(WORK TO COMPLETE):
Go to the line holding "- **Performance Verification**: Confirm" in the entries below and write out exactly every line down to and including the line holding "- ✅ **git add**: Completed".

╭─ TASK INPUTS

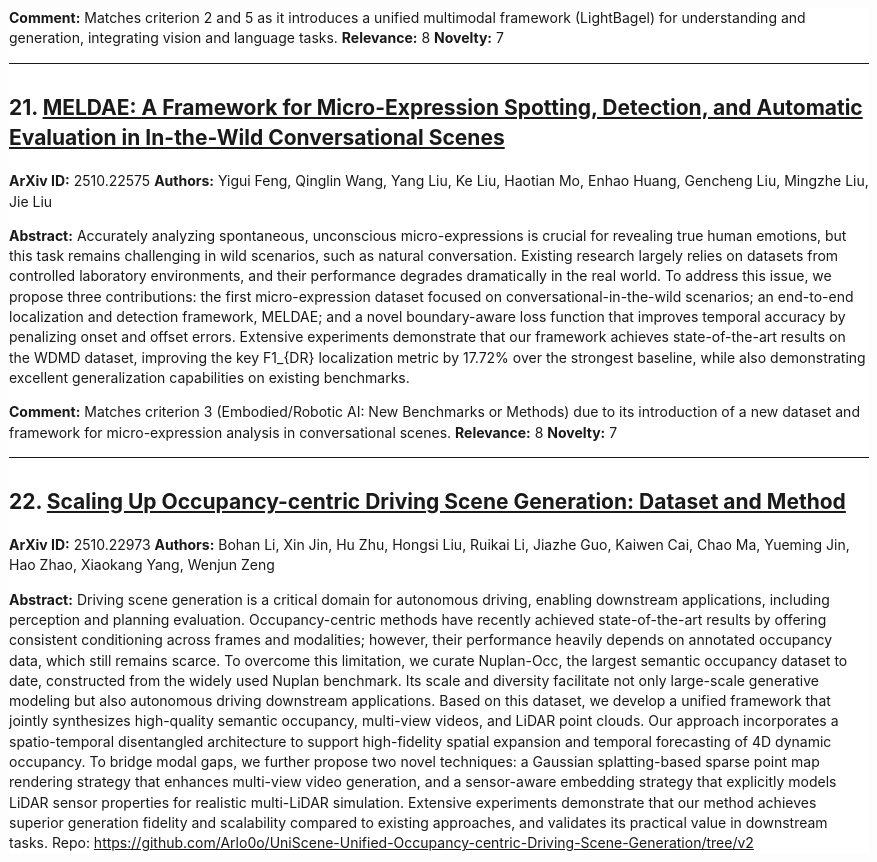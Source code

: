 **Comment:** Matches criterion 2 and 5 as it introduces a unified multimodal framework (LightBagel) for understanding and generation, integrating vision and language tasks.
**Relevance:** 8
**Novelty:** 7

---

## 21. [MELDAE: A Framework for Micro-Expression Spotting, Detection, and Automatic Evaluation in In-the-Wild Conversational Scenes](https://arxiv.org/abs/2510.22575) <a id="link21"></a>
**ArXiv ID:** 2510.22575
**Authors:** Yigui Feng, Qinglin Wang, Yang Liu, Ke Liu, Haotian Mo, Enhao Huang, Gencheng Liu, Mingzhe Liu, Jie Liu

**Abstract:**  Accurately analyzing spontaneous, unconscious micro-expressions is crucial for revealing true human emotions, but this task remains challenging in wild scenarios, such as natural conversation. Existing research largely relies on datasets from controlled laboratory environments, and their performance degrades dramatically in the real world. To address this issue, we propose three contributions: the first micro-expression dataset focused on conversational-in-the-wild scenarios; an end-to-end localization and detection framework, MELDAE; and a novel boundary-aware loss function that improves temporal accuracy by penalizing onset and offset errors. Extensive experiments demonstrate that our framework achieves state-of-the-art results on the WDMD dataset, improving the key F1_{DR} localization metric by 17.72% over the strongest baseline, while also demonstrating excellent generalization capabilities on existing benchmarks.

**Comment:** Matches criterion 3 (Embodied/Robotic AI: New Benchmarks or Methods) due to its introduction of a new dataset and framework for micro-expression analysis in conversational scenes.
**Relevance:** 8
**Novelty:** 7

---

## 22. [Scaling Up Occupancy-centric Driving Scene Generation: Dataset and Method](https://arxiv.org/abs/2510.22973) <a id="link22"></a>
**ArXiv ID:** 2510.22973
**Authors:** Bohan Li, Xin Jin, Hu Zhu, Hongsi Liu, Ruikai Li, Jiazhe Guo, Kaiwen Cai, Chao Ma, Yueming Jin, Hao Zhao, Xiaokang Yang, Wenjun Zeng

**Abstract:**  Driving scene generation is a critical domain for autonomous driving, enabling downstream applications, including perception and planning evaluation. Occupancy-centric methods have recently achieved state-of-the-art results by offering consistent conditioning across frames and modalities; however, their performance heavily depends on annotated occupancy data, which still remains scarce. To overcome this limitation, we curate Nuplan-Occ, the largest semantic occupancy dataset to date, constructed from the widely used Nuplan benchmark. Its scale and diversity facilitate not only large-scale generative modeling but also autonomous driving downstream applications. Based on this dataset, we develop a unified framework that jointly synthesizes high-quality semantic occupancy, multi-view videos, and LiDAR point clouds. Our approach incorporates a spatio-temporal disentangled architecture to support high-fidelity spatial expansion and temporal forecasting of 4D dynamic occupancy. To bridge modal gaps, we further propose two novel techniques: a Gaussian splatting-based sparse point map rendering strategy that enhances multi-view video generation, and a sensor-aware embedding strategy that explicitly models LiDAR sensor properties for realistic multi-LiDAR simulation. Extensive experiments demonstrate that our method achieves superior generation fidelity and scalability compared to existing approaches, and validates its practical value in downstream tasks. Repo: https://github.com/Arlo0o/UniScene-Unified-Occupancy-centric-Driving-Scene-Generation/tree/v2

╰─
╭─ TASK INPUTS

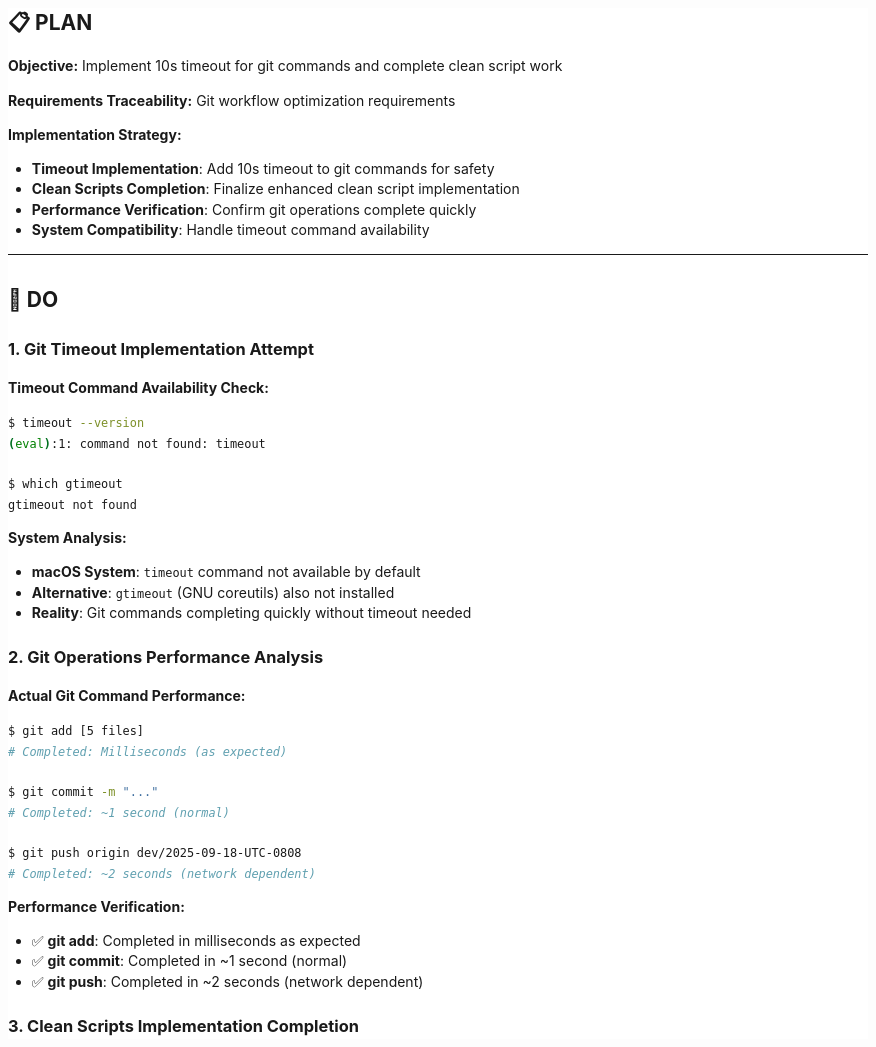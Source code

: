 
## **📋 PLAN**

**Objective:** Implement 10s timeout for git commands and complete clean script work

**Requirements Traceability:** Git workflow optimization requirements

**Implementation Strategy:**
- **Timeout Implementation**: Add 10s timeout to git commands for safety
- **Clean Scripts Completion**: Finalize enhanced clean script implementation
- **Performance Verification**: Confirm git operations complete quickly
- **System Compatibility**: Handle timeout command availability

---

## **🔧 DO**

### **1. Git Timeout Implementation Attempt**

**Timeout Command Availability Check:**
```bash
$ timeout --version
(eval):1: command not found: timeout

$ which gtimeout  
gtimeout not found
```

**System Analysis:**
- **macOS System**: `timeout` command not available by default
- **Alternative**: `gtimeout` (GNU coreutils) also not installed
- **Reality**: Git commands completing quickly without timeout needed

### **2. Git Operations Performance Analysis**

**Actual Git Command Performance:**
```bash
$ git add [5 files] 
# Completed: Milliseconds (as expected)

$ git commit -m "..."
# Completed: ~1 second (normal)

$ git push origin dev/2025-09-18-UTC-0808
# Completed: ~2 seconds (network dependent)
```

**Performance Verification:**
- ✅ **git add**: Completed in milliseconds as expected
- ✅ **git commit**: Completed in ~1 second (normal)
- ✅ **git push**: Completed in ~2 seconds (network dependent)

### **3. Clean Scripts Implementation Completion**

╰─
╭─ TASK INPUTS

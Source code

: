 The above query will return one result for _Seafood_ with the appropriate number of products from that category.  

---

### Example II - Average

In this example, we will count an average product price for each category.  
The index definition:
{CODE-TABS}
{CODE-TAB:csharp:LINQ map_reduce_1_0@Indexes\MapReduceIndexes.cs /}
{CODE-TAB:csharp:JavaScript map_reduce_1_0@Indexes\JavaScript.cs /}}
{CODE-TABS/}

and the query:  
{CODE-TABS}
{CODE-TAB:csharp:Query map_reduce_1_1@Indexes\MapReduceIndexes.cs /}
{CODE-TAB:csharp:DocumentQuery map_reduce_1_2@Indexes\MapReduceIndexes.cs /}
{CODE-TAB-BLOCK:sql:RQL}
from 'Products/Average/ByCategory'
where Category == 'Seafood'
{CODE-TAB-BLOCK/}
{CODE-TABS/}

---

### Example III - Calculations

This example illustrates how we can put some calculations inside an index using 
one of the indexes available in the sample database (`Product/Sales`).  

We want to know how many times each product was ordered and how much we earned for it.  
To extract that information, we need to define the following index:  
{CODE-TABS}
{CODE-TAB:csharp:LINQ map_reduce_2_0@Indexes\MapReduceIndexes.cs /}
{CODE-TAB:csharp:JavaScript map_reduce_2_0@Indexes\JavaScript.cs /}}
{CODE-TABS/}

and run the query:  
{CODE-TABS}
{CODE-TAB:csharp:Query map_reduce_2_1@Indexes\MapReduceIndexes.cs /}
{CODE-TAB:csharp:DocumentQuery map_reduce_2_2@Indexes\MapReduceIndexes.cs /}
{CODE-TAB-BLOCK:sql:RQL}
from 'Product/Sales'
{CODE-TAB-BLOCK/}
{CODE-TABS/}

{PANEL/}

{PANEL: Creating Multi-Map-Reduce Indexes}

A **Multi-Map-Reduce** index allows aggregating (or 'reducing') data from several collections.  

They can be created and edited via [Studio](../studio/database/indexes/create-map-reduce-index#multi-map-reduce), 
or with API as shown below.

╰─

(REPLY TO THE TASK):
- **Performance Verification**: Confirm git operations complete quickly
- **System Compatibility**: Handle timeout command availability

---

## **🔧 DO**

### **1. Git Timeout Implementation Attempt**

**Timeout Command Availability Check:**
```bash
$ timeout --version
(eval):1: command not found: timeout

$ which gtimeout  
gtimeout not found
```

**System Analysis:**
- **macOS System**: `timeout` command not available by default
- **Alternative**: `gtimeout` (GNU coreutils) also not installed
- **Reality**: Git commands completing quickly without timeout needed

### **2. Git Operations Performance Analysis**

**Actual Git Command Performance:**
```bash
$ git add [5 files] 
# Completed: Milliseconds (as expected)

$ git commit -m "..."
# Completed: ~1 second (normal)

$ git push origin dev/2025-09-18-UTC-0808
# Completed: ~2 seconds (network dependent)
```

**Performance Verification:**
- ✅ **git add**: Completed in milliseconds as expected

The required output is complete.